### DATA FOR ANALYSIS ###

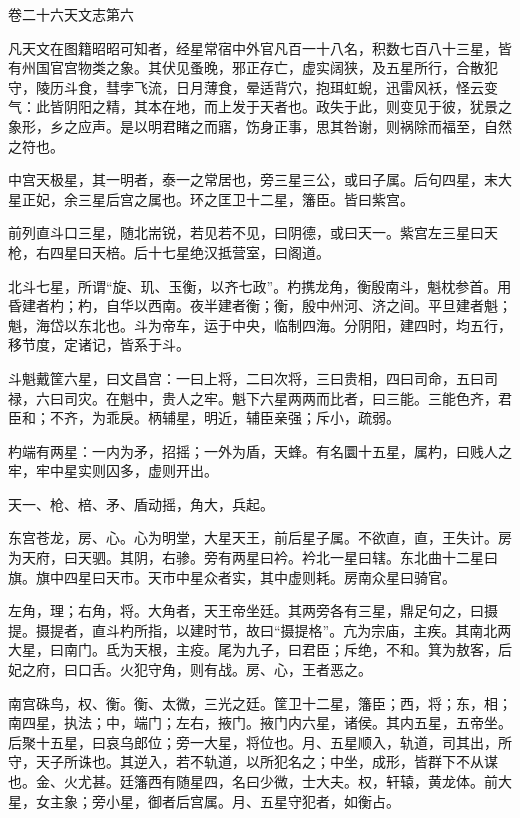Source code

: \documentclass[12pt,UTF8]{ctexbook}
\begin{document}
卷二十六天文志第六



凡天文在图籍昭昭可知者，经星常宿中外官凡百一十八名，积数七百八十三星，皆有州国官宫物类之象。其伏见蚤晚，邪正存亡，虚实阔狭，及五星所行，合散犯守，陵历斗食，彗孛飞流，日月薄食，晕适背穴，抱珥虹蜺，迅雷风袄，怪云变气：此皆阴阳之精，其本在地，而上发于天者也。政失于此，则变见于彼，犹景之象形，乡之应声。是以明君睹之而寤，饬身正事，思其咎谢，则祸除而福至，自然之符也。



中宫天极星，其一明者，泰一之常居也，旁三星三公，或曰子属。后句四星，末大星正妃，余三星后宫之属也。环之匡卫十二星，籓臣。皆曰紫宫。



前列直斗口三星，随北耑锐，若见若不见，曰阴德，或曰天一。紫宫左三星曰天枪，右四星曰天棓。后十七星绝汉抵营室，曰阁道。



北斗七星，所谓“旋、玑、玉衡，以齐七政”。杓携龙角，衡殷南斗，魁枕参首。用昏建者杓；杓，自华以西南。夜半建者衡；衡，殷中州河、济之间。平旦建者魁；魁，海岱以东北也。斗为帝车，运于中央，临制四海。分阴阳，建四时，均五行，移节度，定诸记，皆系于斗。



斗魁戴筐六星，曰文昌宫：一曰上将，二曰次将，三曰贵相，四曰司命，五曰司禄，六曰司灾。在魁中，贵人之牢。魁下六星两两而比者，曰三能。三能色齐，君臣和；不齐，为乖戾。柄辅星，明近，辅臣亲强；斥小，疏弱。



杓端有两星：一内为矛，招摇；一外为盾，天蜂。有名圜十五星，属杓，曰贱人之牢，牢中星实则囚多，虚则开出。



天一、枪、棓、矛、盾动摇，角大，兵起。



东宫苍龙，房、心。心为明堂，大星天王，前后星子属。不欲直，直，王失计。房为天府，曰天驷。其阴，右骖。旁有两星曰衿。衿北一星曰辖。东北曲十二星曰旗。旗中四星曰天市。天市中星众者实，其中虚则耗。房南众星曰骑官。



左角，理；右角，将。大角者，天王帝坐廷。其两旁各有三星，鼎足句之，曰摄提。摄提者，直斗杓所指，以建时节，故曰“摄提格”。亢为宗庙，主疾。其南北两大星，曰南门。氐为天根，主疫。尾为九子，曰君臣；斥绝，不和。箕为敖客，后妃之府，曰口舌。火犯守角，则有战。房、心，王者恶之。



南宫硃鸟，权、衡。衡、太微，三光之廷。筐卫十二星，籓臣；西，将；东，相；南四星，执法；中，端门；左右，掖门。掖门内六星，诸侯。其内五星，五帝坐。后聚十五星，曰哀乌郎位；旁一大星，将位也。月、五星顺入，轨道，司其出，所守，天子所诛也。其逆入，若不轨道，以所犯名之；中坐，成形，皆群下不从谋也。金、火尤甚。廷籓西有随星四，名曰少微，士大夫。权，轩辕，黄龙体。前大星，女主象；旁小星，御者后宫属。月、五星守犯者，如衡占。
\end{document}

###

Leaving the images behind, set down every entry word for word.

Source code

: \documentclass[12pt,UTF8]{ctexbook}
\begin{document}
卷二十六天文志第六



凡天文在图籍昭昭可知者，经星常宿中外官凡百一十八名，积数七百八十三星，皆有州国官宫物类之象。其伏见蚤晚，邪正存亡，虚实阔狭，及五星所行，合散犯守，陵历斗食，彗孛飞流，日月薄食，晕适背穴，抱珥虹蜺，迅雷风袄，怪云变气：此皆阴阳之精，其本在地，而上发于天者也。政失于此，则变见于彼，犹景之象形，乡之应声。是以明君睹之而寤，饬身正事，思其咎谢，则祸除而福至，自然之符也。



中宫天极星，其一明者，泰一之常居也，旁三星三公，或曰子属。后句四星，末大星正妃，余三星后宫之属也。环之匡卫十二星，籓臣。皆曰紫宫。



前列直斗口三星，随北耑锐，若见若不见，曰阴德，或曰天一。紫宫左三星曰天枪，右四星曰天棓。后十七星绝汉抵营室，曰阁道。



北斗七星，所谓“旋、玑、玉衡，以齐七政”。杓携龙角，衡殷南斗，魁枕参首。用昏建者杓；杓，自华以西南。夜半建者衡；衡，殷中州河、济之间。平旦建者魁；魁，海岱以东北也。斗为帝车，运于中央，临制四海。分阴阳，建四时，均五行，移节度，定诸记，皆系于斗。



斗魁戴筐六星，曰文昌宫：一曰上将，二曰次将，三曰贵相，四曰司命，五曰司禄，六曰司灾。在魁中，贵人之牢。魁下六星两两而比者，曰三能。三能色齐，君臣和；不齐，为乖戾。柄辅星，明近，辅臣亲强；斥小，疏弱。



杓端有两星：一内为矛，招摇；一外为盾，天蜂。有名圜十五星，属杓，曰贱人之牢，牢中星实则囚多，虚则开出。



天一、枪、棓、矛、盾动摇，角大，兵起。



东宫苍龙，房、心。心为明堂，大星天王，前后星子属。不欲直，直，王失计。房为天府，曰天驷。其阴，右骖。旁有两星曰衿。衿北一星曰辖。东北曲十二星曰旗。旗中四星曰天市。天市中星众者实，其中虚则耗。房南众星曰骑官。



左角，理；右角，将。大角者，天王帝坐廷。其两旁各有三星，鼎足句之，曰摄提。摄提者，直斗杓所指，以建时节，故曰“摄提格”。亢为宗庙，主疾。其南北两大星，曰南门。氐为天根，主疫。尾为九子，曰君臣；斥绝，不和。箕为敖客，后妃之府，曰口舌。火犯守角，则有战。房、心，王者恶之。



南宫硃鸟，权、衡。衡、太微，三光之廷。筐卫十二星，籓臣；西，将；东，相；南四星，执法；中，端门；左右，掖门。掖门内六星，诸侯。其内五星，五帝坐。后聚十五星，曰哀乌郎位；旁一大星，将位也。月、五星顺入，轨道，司其出，所守，天子所诛也。其逆入，若不轨道，以所犯名之；中坐，成形，皆群下不从谋也。金、火尤甚。廷籓西有随星四，名曰少微，士大夫。权，轩辕，黄龙体。前大星，女主象；旁小星，御者后宫属。月、五星守犯者，如衡占。
\end{document}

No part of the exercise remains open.